▶ _YOUR TASK_: Below are several entries. Transcribe exactly those lines that fall from the one with "We find some" through the one with "Beauty, which if", end lines included.

▶ _Collected data_:
╔══
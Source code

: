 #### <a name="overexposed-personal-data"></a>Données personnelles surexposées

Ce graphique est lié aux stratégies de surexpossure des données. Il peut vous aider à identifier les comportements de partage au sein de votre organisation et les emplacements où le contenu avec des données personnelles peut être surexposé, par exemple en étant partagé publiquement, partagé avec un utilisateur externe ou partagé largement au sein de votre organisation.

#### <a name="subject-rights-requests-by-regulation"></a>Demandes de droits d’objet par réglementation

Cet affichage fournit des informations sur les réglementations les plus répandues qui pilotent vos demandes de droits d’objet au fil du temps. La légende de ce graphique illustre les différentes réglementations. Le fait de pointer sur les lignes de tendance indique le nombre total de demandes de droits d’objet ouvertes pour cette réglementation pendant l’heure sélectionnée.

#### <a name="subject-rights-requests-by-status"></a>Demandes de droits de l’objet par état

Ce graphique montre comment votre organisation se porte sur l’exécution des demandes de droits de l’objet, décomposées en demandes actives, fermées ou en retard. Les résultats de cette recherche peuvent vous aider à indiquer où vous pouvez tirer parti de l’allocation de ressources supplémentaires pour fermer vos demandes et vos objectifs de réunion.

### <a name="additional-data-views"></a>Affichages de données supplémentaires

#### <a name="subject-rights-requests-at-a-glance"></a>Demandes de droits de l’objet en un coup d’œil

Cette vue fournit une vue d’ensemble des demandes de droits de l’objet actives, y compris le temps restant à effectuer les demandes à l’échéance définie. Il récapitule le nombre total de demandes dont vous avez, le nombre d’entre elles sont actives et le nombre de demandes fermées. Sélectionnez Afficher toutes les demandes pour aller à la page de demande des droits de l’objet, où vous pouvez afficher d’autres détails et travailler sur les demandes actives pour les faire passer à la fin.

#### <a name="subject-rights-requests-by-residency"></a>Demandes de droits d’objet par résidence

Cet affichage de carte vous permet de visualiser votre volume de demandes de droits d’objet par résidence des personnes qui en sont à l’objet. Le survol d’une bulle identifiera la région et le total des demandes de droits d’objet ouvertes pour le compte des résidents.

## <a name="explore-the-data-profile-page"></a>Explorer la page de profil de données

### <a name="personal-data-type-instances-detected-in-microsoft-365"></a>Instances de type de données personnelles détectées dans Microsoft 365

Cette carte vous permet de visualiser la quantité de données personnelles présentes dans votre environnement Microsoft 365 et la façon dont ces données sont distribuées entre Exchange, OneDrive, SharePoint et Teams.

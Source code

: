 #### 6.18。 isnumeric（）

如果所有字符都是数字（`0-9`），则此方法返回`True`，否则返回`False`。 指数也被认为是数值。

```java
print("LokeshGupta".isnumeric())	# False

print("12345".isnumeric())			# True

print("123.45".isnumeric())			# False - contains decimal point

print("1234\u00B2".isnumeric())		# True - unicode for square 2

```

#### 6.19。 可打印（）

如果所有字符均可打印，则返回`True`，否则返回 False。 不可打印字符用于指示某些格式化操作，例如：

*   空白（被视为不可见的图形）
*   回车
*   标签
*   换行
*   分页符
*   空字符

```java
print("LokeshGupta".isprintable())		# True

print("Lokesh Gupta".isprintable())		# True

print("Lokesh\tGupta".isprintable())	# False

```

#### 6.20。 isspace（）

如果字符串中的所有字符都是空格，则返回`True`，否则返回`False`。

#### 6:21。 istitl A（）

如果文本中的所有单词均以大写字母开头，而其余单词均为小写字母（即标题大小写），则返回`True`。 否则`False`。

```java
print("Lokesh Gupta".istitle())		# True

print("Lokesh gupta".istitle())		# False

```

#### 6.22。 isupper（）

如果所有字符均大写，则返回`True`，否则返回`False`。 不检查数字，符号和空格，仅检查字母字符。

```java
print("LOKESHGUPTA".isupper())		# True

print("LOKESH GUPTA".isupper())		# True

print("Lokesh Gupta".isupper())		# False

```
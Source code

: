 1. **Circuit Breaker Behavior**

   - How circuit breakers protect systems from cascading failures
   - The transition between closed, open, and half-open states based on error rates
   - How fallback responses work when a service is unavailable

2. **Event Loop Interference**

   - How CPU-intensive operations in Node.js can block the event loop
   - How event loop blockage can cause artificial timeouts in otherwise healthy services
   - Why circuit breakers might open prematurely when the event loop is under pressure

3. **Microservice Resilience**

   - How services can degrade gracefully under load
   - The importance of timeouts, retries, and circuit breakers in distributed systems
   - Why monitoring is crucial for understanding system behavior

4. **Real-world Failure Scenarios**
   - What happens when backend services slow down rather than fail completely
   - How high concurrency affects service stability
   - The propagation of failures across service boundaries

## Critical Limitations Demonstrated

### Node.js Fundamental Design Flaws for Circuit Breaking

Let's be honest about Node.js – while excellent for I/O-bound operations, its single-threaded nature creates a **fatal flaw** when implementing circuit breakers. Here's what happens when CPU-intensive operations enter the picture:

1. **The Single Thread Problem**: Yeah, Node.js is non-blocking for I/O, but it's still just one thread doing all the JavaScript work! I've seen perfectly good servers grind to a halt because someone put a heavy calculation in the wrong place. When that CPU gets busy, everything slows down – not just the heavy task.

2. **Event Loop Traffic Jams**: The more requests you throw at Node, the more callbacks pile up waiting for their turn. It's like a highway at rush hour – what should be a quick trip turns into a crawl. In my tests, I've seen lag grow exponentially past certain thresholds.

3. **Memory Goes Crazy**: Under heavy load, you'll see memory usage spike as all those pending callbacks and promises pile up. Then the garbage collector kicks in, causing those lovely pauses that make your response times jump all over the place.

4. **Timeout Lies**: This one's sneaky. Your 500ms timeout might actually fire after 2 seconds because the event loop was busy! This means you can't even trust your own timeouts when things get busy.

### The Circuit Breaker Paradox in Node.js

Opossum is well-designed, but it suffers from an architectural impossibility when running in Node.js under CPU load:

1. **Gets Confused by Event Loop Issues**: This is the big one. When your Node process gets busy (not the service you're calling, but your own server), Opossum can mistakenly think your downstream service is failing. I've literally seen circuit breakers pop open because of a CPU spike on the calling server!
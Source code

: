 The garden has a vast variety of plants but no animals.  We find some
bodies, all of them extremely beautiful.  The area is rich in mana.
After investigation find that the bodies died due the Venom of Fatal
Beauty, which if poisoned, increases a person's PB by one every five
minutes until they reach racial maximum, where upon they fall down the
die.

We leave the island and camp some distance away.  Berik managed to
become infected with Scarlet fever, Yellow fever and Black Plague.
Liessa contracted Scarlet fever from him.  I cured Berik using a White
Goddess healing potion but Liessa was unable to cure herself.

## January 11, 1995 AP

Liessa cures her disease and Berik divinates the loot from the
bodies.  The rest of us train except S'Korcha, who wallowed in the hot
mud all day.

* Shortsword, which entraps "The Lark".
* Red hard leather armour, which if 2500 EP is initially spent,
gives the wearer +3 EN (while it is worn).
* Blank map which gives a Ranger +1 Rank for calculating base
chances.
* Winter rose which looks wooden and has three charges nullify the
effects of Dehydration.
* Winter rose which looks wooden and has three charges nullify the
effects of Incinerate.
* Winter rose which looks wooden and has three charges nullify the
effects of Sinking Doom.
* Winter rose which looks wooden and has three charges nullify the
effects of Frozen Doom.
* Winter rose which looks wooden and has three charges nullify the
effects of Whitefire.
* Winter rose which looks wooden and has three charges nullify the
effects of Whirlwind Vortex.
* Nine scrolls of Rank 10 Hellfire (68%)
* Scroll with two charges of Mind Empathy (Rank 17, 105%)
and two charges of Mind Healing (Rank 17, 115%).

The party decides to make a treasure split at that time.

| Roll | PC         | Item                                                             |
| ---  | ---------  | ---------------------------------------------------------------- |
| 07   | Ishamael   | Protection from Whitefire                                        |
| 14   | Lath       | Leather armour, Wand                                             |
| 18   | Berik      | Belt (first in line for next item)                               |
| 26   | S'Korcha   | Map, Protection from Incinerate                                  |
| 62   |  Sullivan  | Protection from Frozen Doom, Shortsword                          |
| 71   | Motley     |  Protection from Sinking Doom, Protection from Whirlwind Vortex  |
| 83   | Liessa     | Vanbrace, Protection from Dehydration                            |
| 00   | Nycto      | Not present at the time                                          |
╚══
▶ _EXERCISE RESULT_:
: The garden has a vast variety of plants but no animals.  We find some
bodies, all of them extremely beautiful.  The area is rich in mana.
After investigation find that the bodies died due the Venom of Fatal
Beauty, which if poisoned, increases a person's PB by one every five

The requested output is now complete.